TASK ITEM →
Run through the records and, wherever a line holds the word "Exam", return that line.
========================================================================
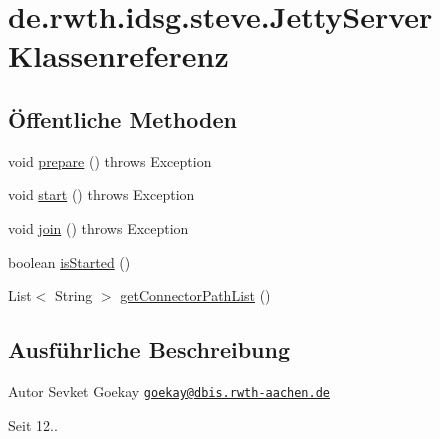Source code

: \hypertarget{classde_1_1rwth_1_1idsg_1_1steve_1_1_jetty_server}{\section{de.\+rwth.\+idsg.\+steve.\+Jetty\+Server Klassenreferenz}
\label{classde_1_1rwth_1_1idsg_1_1steve_1_1_jetty_server}
}
\subsection*{Öffentliche Methoden}
\begin{DoxyCompactItemize}
\item 
void \hyperlink{classde_1_1rwth_1_1idsg_1_1steve_1_1_jetty_server_af3d367767a64addf3ad333b6b870c8b5}{prepare} ()  throws Exception 
\item 
void \hyperlink{classde_1_1rwth_1_1idsg_1_1steve_1_1_jetty_server_a8ef6c91015dbe98a901f843d583f1685}{start} ()  throws Exception 
\item 
void \hyperlink{classde_1_1rwth_1_1idsg_1_1steve_1_1_jetty_server_aa5e5a66ea19ce47cc0363d34700073cd}{join} ()  throws Exception 
\item 
boolean \hyperlink{classde_1_1rwth_1_1idsg_1_1steve_1_1_jetty_server_a8fd83525bd349bd2d3cfb647216c2f9b}{is\+Started} ()
\item 
List$<$ String $>$ \hyperlink{classde_1_1rwth_1_1idsg_1_1steve_1_1_jetty_server_a4c8ee555ae6f61194315876112b02463}{get\+Connector\+Path\+List} ()
\end{DoxyCompactItemize}


\subsection{Ausführliche Beschreibung}
\begin{DoxyAuthor}{Autor}
Sevket Goekay \href{mailto:goekay@dbis.rwth-aachen.de}{\tt goekay@dbis.\+rwth-\/aachen.\+de} 
\end{DoxyAuthor}
\begin{DoxySince}{Seit}
12.. 
\end{DoxySince}


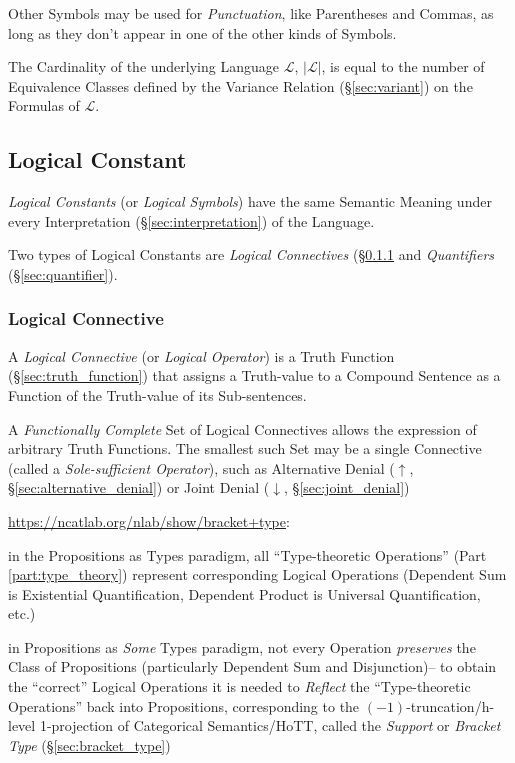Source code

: Other Symbols may be used for \emph{Punctuation}, like Parentheses and
Commas, as long as they don't appear in one of the other kinds of
Symbols.

The Cardinality of the underlying Language $\mathcal{L}$,
$|\mathcal{L}|$, is equal to the number of Equivalence Classes defined
by the Variance Relation (\S\ref{sec:variant}) on the Formulas of
$\mathcal{L}$.



\subsection{Logical Constant}\label{sec:logical_constant}

\emph{Logical Constants} (or \emph{Logical Symbols}) have the same
Semantic Meaning under every Interpretation
(\S\ref{sec:interpretation}) of the Language.

Two types of Logical Constants are \emph{Logical Connectives}
(\S\ref{sec:logical_connective} and \emph{Quantifiers}
(\S\ref{sec:quantifier}).



\subsubsection{Logical Connective}\label{sec:logical_connective}

A \emph{Logical Connective} (or \emph{Logical Operator}) is a Truth Function
(\S\ref{sec:truth_function}) that assigns a Truth-value to a Compound Sentence
as a Function of the Truth-value of its Sub-sentences.

A \emph{Functionally Complete} Set of Logical Connectives allows the expression
of arbitrary Truth Functions. The smallest such Set may be a single Connective
(called a \emph{Sole-sufficient Operator}), such as Alternative Denial
($\uparrow$, \S\ref{sec:alternative_denial}) or Joint Denial ($\downarrow$,
\S\ref{sec:joint_denial})

\fist \url{https://ncatlab.org/nlab/show/bracket+type}:

in the Propositions as Types paradigm, all ``Type-theoretic Operations'' (Part
\ref{part:type_theory}) represent corresponding Logical Operations (Dependent
Sum is Existential Quantification, Dependent Product is Universal
Quantification, etc.)

in Propositions as \emph{Some} Types paradigm, not every Operation
\emph{preserves} the Class of Propositions (particularly Dependent Sum and
Disjunction)-- to obtain the ``correct'' Logical Operations it is needed to
\emph{Reflect} the ``Type-theoretic Operations'' back into Propositions,
corresponding to the $(-1)$-truncation/h-level 1-projection of Categorical
Semantics/HoTT, called the \emph{Support} or \emph{Bracket Type}
(\S\ref{sec:bracket_type})



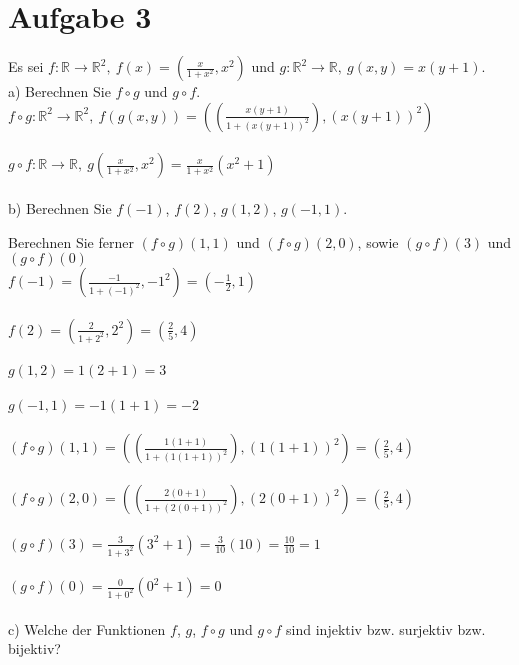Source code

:\section*{Aufgabe 3}

Es sei $f: \mathbb{R} \rightarrow \mathbb{R}^2, \ f(x) = (\frac{x}{1+x^2}, x^2)$ und $g: \mathbb{R}^2 \rightarrow \mathbb{R}, \ g(x,y) = x(y+1)$.\\

a) Berechnen Sie $f \circ g$ und $g \circ f$.\\

$f \circ g : \mathbb{R}^2 \rightarrow \mathbb{R}^2, \ f(g(x,y)) = ((\frac{x(y+1)}{1+(x(y+1))^2}), (x(y+1))^2)$\\~\\

$g \circ f : \mathbb{R} \rightarrow \mathbb{R}, \ g(\frac{x}{1+x^2},x^2) = \frac{x}{1+x^2}(x^2+1)$\\~\\

b) Berechnen Sie $f(-1)$, $f(2)$, $g(1,2)$, $g(-1,1)$.

\hspace{0.54cm}Berechnen Sie ferner $(f \circ g)(1,1)$ und $(f \circ g)(2,0)$, sowie $(g \circ f)(3)$ und $(g \circ f)(0)$\\

$f(-1) = (\frac{-1}{1+(-1)^2}, -1^2) = (- \frac{1}{2}, 1)$\\~\\

$f(2) = (\frac{2}{1+2^2}, 2^2) = (\frac{2}{5}, 4)$\\~\\

$g(1,2) = 1(2+1) = 3$\\~\\

$g(-1,1) = -1(1+1) = -2$\\~\\

$(f \circ g)(1,1) = ((\frac{1(1+1)}{1+(1(1+1))^2}), (1(1+1))^2) = (\frac{2}{5}, 4)$\\~\\

$(f \circ g)(2,0) = ((\frac{2(0+1)}{1+(2(0+1))^2}), (2(0+1))^2) = (\frac{2}{5}, 4)$\\~\\

$(g \circ f)(3) = \frac{3}{1+3^2}(3^2+1) = \frac{3}{10}(10) = \frac{10}{10} = 1$\\~\\

$(g \circ f)(0) = \frac{0}{1+0^2}(0^2+1) = 0$\\~\\

c) Welche der Funktionen $f$, $g$, $f \circ g$ und $g \circ f$ sind injektiv bzw. surjektiv bzw. bijektiv?

\newpage
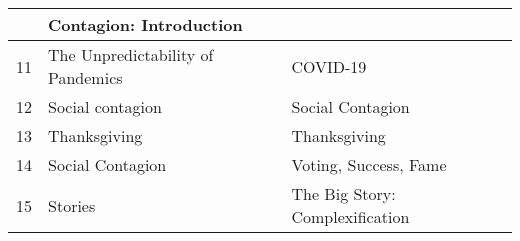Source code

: {\begin{tabular}{|p{}|p{}|p{}|}
    &
    Contagion: Introduction 
    \\
    \hline
    11 %
    &
    The Unpredictability of Pandemics
    &
    COVID-19
    \\
    \hline
    12 %
    &
    Social contagion
    &
    Social Contagion 
    \\
    \hline                                                                        
    13 %
    &
    Thanksgiving 
    &
    Thanksgiving 
    \\
    \hline
    14 %
    &
    Social Contagion 
    &
    Voting, Success, Fame
    \\
    \hline
    15 %
    &
    Stories 
    &
    The Big Story: Complexification
    \\
    \hline
  \end{tabular}\\
  \smallskip

}

\newcommand{\importantdates}{
  \begin{enumerate}
  \item
    Classes run from Monday, August 29 to Friday, December 9.
  \item
    Add/Drop, Audit, Pass/No Pass deadline---Monday, September 12.
  \item
    Last day to withdraw---Monday, October 31 (Sadness!).
  \item
    Reading and Exam period---Saturday, December 10 to Friday, December 16.
  \end{enumerate}
}

\newcommand{\importantdatesvolumeone}{\importantdates}

\newcommand{\importantdatesvolumetwo}{
  \begin{enumerate}
  \item
    Classes run from Monday, January 17 to Friday, May 5.
  \item
    Add/Drop, Audit, Pass/No Pass deadline---Monday, January 30.
  \item
    No class on Tuesday, March 7 (Town Meeting Day Recess).
  \item
    Spring recess, March 13 to 17.
  \item
    Last day to \sout{escape} withdraw---Monday, April 3.
  \item
    Reading and Exam period---Saturday, May 6 to Friday, May 12.
  \end{enumerate}
}



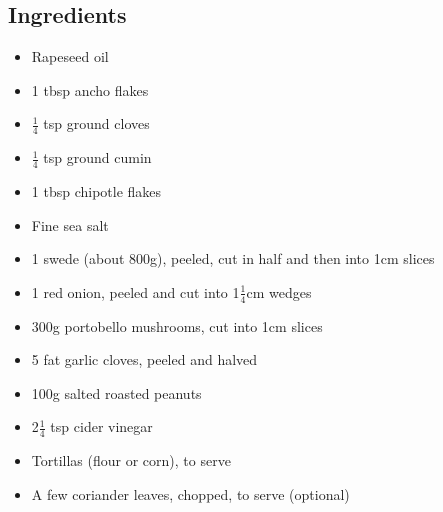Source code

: \documentclass{book}
\begin{document}
\subsection*{Ingredients}
\begin{itemize}
\item Rapeseed oil
\item 1 tbsp ancho flakes
\item $\frac{1}{4}$ tsp ground cloves
\item $\frac{1}{4}$ tsp ground cumin
\item 1 tbsp chipotle flakes
\item Fine sea salt
\item 1 swede (about 800g), peeled, cut in half and then into 1cm slices
\item 1 red onion, peeled and cut into 1$\frac{1}{4}$cm wedges
\item 300g portobello mushrooms, cut into 1cm slices
\item 5 fat garlic cloves, peeled and halved
\item 100g salted roasted peanuts
\item 2$\frac{1}{4}$ tsp cider vinegar
\item Tortillas (flour or corn), to serve 
\item A few coriander leaves, chopped, to serve (optional) 
\end{itemize}
\end{document}
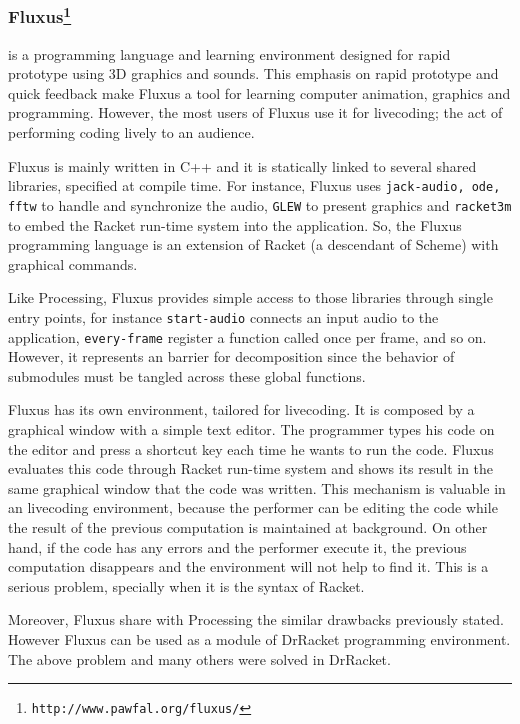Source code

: \subsubsection{Fluxus\protect\footnote{\texttt{http://www.pawfal.org/fluxus/}}} is a programming language and learning environment designed for rapid prototype using 3D graphics and sounds. This emphasis on rapid prototype and quick feedback make Fluxus a tool for learning computer animation, graphics and programming. However, the most users of Fluxus use it for livecoding; the act of performing coding lively to an
audience.

Fluxus is mainly written in C++ and it is statically linked to several shared libraries, specified at compile time. For instance, Fluxus uses \texttt{jack-audio, ode, fftw} to handle and synchronize the audio, \texttt{GLEW} to present graphics and \texttt{racket3m} to embed the Racket run-time system into the application. So, the Fluxus programming language is an extension of Racket (a descendant of Scheme) with graphical commands. 

Like Processing, Fluxus provides simple access to those libraries through single entry points, for instance \texttt{start-audio} connects an input audio to the application, \texttt{every-frame} register a function called once per frame, and so on. However, it represents an barrier for decomposition since the behavior of submodules must be tangled across these global functions.

Fluxus has its own environment, tailored for livecoding. It is composed by a graphical window with a simple text editor. The programmer types his code on the editor and press a shortcut key each time he wants to run the code. Fluxus evaluates this code through Racket run-time system and shows its result in the same graphical window that the code was written. This mechanism is valuable in an livecoding environment, because the performer can be editing the code while the result of the previous computation is maintained at background. On other hand, if the code has any errors and the performer execute it, the previous computation disappears and the environment will not help to find it. This is a serious problem, specially when it is the syntax of Racket.

Moreover, Fluxus share with Processing the similar drawbacks previously stated. However Fluxus can be used as a module of DrRacket programming environment. The above problem and many others were solved in DrRacket.
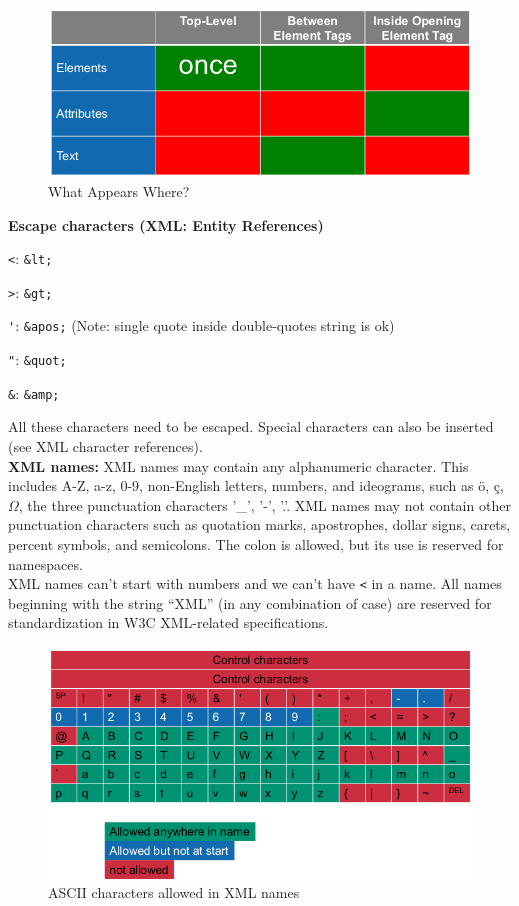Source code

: \documentclass[11pt,oneside,a4paper]{article}
\begin{document}
\begin{figure}[hb!]
	\centering
	\includegraphics[width=0.4\linewidth]{figures/xml_syntax}
	\caption{What Appears Where?}
	\label{fig:xmlsyntax}
\end{figure}

\textbf{Escape characters (XML: Entity References)}

\begin{compactitem}
	\item \verb|<|: \verb|&lt;|
	\item \verb|>|: \verb|&gt;|
	\item \verb|'|: \verb|&apos;| (Note: single quote inside double-quotes string is ok)
	\item \verb|"|: \verb|&quot;|
	\item \verb|&|: \verb|&amp;|
\end{compactitem}

All these characters need to be escaped. Special characters can also be inserted (see XML character references).\\

\textbf{XML names:} XML names may contain any alphanumeric character. This includes A-Z, a-z, 0-9, non-English letters, numbers, and ideograms, such as ö, ç, $\Omega$, the  three punctuation characters '\_', '-', '.'. XML names may not contain other punctuation characters such as quotation marks, apostrophes, dollar signs, carets, percent symbols, and semicolons. The colon is allowed, but its use is reserved for namespaces.\\
XML names can't start with numbers and we can't have \verb|<| in a name. All names beginning with the string “XML” (in any combination of case) are reserved for standardization in W3C XML-related specifications.\\

\begin{figure}
	\centering
	\includegraphics[width=0.5\linewidth]{figures/xml_names}
	\caption{ASCII characters allowed in XML names}
	\label{fig:xmlnames}
\end{figure}
\end{document}
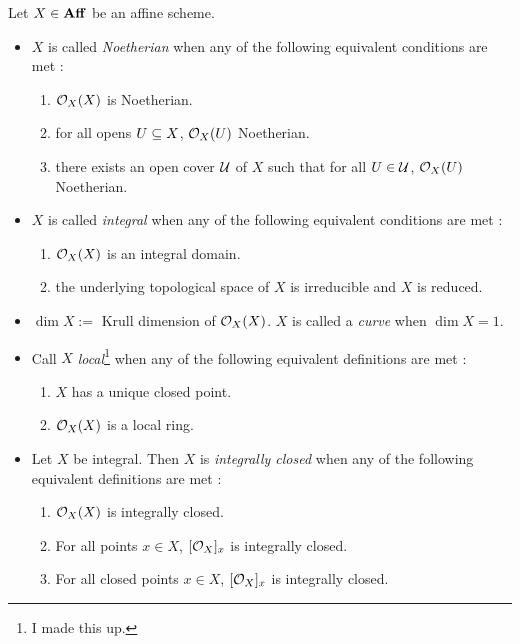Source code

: \documentclass[./main.tex]{subfiles}
\begin{document}
  
\begin{dfn}

  Let $X \in \mathbf{Aff}$ be an affine scheme. 
  \begin{itemize}
    \item $X$ is called \emph{Noetherian} when 
    any of the following equivalent conditions are met : 
    \begin{enumerate}
      \item $\mathcal{O}_X(X)$ is Noetherian.
      \item for all opens $U \subseteq X$, $\mathcal{O}_X(U)$ Noetherian.
      \item there exists an open cover $\mathcal{U}$ of $X$ such that 
      for all $U \in \mathcal{U}$, $\mathcal{O}_X(U)$ Noetherian. 
    \end{enumerate}
    \item $X$ is called \emph{integral} when 
    any of the following equivalent conditions are met : 
    \begin{enumerate}
      \item $\mathcal{O}_X(X)$ is an integral domain.
      \item the underlying topological space of $X$ is irreducible and 
      $X$ is reduced. 
    \end{enumerate}
    \item $\dim X := $ Krull dimension of $\mathcal{O}_X(X)$. 
    $X$ is called a \emph{curve} when $\dim X = 1$.
    \item Call $X$ \emph{local}\footnote{
      I made this up. 
    } when 
    any of the following equivalent definitions are met : 
    \begin{enumerate}
      \item $X$ has a unique closed point.
      \item $\mathcal{O}_X(X)$ is a local ring. 
    \end{enumerate}
    \item Let $X$ be integral. 
    Then $X$ is \emph{integrally closed} when 
    any of the following equivalent definitions are met : 
    \begin{enumerate}
      \item $\mathcal{O}_X(X)$ is integrally closed.
      \item For all points $x \in X$, $[\mathcal{O}_X]_x$ is integrally closed.
      \item For all closed points $x \in X$, $[\mathcal{O}_X]_x$ is integrally closed.
    \end{enumerate}
  \end{itemize}
\end{dfn}
\end{document}
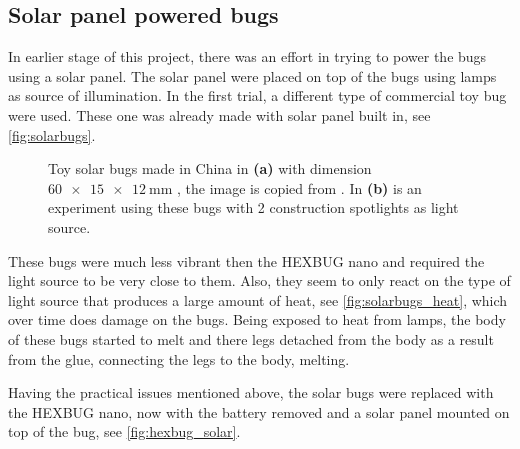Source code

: \subsection{Solar panel powered bugs}

In earlier stage of this project, there was an effort in trying to power the bugs using a solar panel. 
The solar panel were placed on top of the bugs using lamps as source of illumination. In the first trial, 
a different type of commercial toy bug were used. These one was already made with solar panel built in, see \cref{fig:solarbugs}.


\begin{figure}[htpb!]
    \centering
    
    \caption{Toy solar bugs made in China in \textbf{(a)} with dimension $\SI[product-units = single]{60 x 15 x 12}{\milli\metre}$ 
    , the image is copied from \cite{www.alibaba.com}. In \textbf{(b)} is an experiment using these bugs with 2 construction 
    spotlights as light source.}
    \label{fig:solarbugs_experiment}
\end{figure}

These bugs were much less vibrant then the HEXBUG nano and required the light source to be very close 
to them. Also, they seem to only react on the type of light source that produces a large amount of heat, see \cref{fig:solarbugs_heat}, 
which over time does damage on the bugs. Being exposed to heat from lamps, the body of these bugs started to melt and there legs 
detached from the body as a result from the glue, connecting the legs to the body, melting. 

Having the practical issues mentioned above, the solar bugs were replaced with the HEXBUG nano, now with the battery removed and 
a solar panel mounted on top of the bug, see \cref{fig:hexbug_solar}.

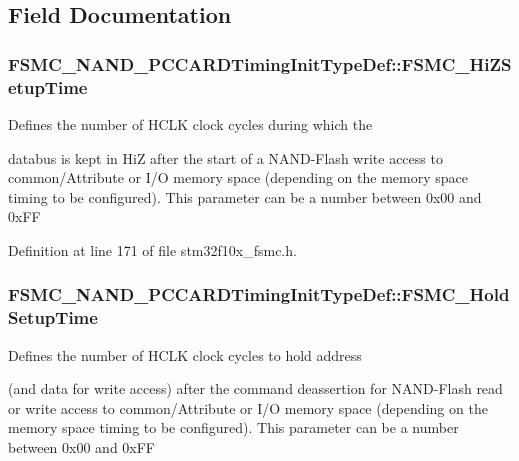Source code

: \subsection{Field Documentation}
\hypertarget{struct_f_s_m_c___n_a_n_d___p_c_c_a_r_d_timing_init_type_def_a8a2a2a9e71dbf276fddad2bb32c0d256}{
\subsubsection[{F\-S\-M\-C\-\_\-\-Hi\-Z\-Setup\-Time}]{ F\-S\-M\-C\-\_\-\-N\-A\-N\-D\-\_\-\-P\-C\-C\-A\-R\-D\-Timing\-Init\-Type\-Def\-::\-F\-S\-M\-C\-\_\-\-Hi\-Z\-Setup\-Time}}\label{struct_f_s_m_c___n_a_n_d___p_c_c_a_r_d_timing_init_type_def_a8a2a2a9e71dbf276fddad2bb32c0d256}
\begin{DoxyVerb}   Defines the number of HCLK clock cycles during which the
\end{DoxyVerb}
 databus is kept in Hi\-Z after the start of a N\-A\-N\-D-\/\-Flash write access to common/\-Attribute or I/\-O memory space (depending on the memory space timing to be configured). This parameter can be a number between 0x00 and 0x\-F\-F 

Definition at line 171 of file stm32f10x\-\_\-fsmc.\-h.

\hypertarget{struct_f_s_m_c___n_a_n_d___p_c_c_a_r_d_timing_init_type_def_ae2b53c2cfd55ff277f453613dcf7c8b2}{
\subsubsection[{F\-S\-M\-C\-\_\-\-Hold\-Setup\-Time}]{ F\-S\-M\-C\-\_\-\-N\-A\-N\-D\-\_\-\-P\-C\-C\-A\-R\-D\-Timing\-Init\-Type\-Def\-::\-F\-S\-M\-C\-\_\-\-Hold\-Setup\-Time}}\label{struct_f_s_m_c___n_a_n_d___p_c_c_a_r_d_timing_init_type_def_ae2b53c2cfd55ff277f453613dcf7c8b2}
\begin{DoxyVerb}  Defines the number of HCLK clock cycles to hold address
\end{DoxyVerb}
 (and data for write access) after the command deassertion for N\-A\-N\-D-\/\-Flash read or write access to common/\-Attribute or I/\-O memory space (depending on the memory space timing to be configured). This parameter can be a number between 0x00 and 0x\-F\-F 

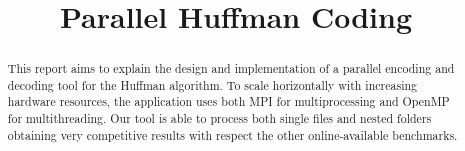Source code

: \documentclass[conference]{IEEEtran}
\begin{document}
\title{Parallel Huffman Coding}

\author{
    \and
}

\maketitle

\thispagestyle{plain}
\pagestyle{plain}

\begin{abstract}
    This report aims to explain the design and implementation of a parallel encoding and decoding tool for the Huffman algorithm.
    To scale horizontally with increasing hardware resources, the application uses both MPI for multiprocessing and OpenMP for multithreading.
    Our tool is able to process both single files and nested folders obtaining very competitive results with respect the other online-available benchmarks.
\end{abstract}







{}



\end{document}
========================================================================
TASK RESULT →
    Reading and Exam period---Saturday, December 10 to Friday, December 16.
    Reading and Exam period---Saturday, May 6 to Friday, May 12.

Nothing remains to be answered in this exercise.